Segment Start: INPUT MATERIAL
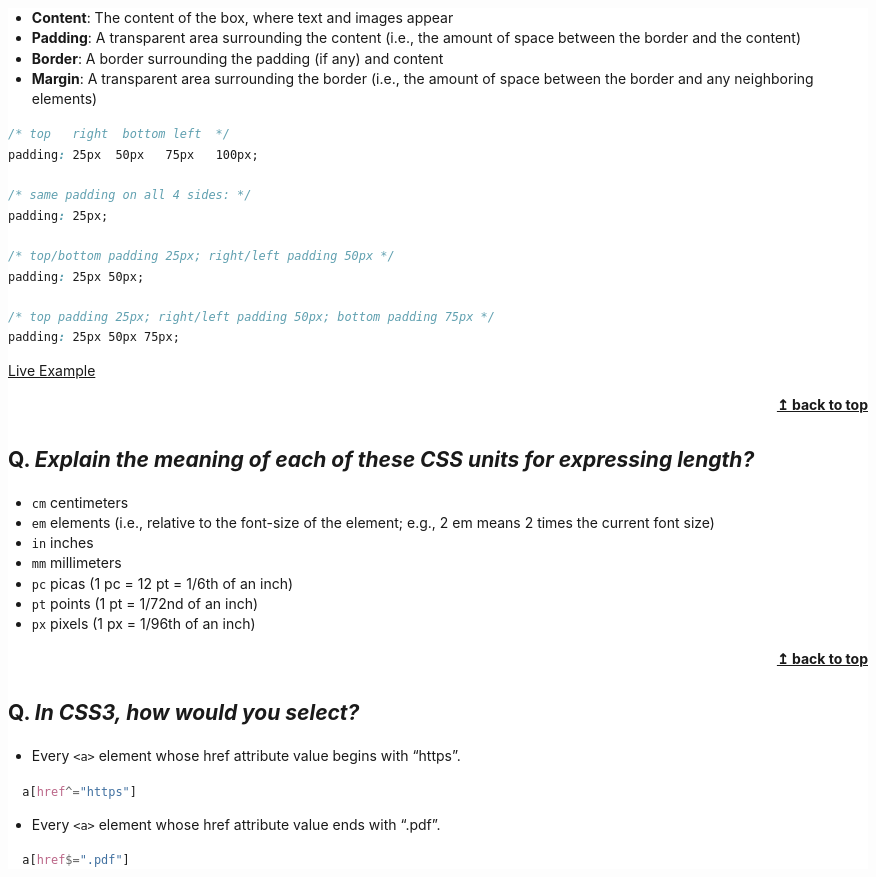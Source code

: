 * **Content**: The content of the box, where text and images appear
* **Padding**: A transparent area surrounding the content (i.e., the amount of space between the border and the content)
* **Border**: A border surrounding the padding (if any) and content
* **Margin**: A transparent area surrounding the border (i.e., the amount of space between the border and any neighboring elements)

```css
/* top   right  bottom left  */
padding: 25px  50px   75px   100px;

/* same padding on all 4 sides: */
padding: 25px;

/* top/bottom padding 25px; right/left padding 50px */
padding: 25px 50px;

/* top padding 25px; right/left padding 50px; bottom padding 75px */
padding: 25px 50px 75px;
```

[Live Example](https://learning-zone.github.io/css-interview-questions/boxmodel-index.html)

<div align="right">
    <b><a href="#">↥ back to top</a></b>
</div>

## Q. ***Explain the meaning of each of these CSS units for expressing length?***

* ```cm``` centimeters
* ```em``` elements (i.e., relative to the font-size of the element; e.g., 2 em means 2 times the current font size)
* ```in``` inches
* ```mm``` millimeters
* ```pc``` picas (1 pc = 12 pt = 1/6th of an inch)
* ```pt``` points (1 pt = 1/72nd of an inch)
* ```px``` pixels (1 px = 1/96th of an inch)

<div align="right">
    <b><a href="#">↥ back to top</a></b>
</div>

## Q. ***In CSS3, how would you select?***

* Every ```<a>``` element whose href attribute value begins with “https”.
```css
  a[href^="https"]
```
    
* Every ```<a>``` element whose href attribute value ends with “.pdf”.
```css
  a[href$=".pdf"]
```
Segment End: INPUT MATERIAL
Across the whole listing, how many lines contain the string "content"? Give the number and no more.

EXERCISE ANSWER => 3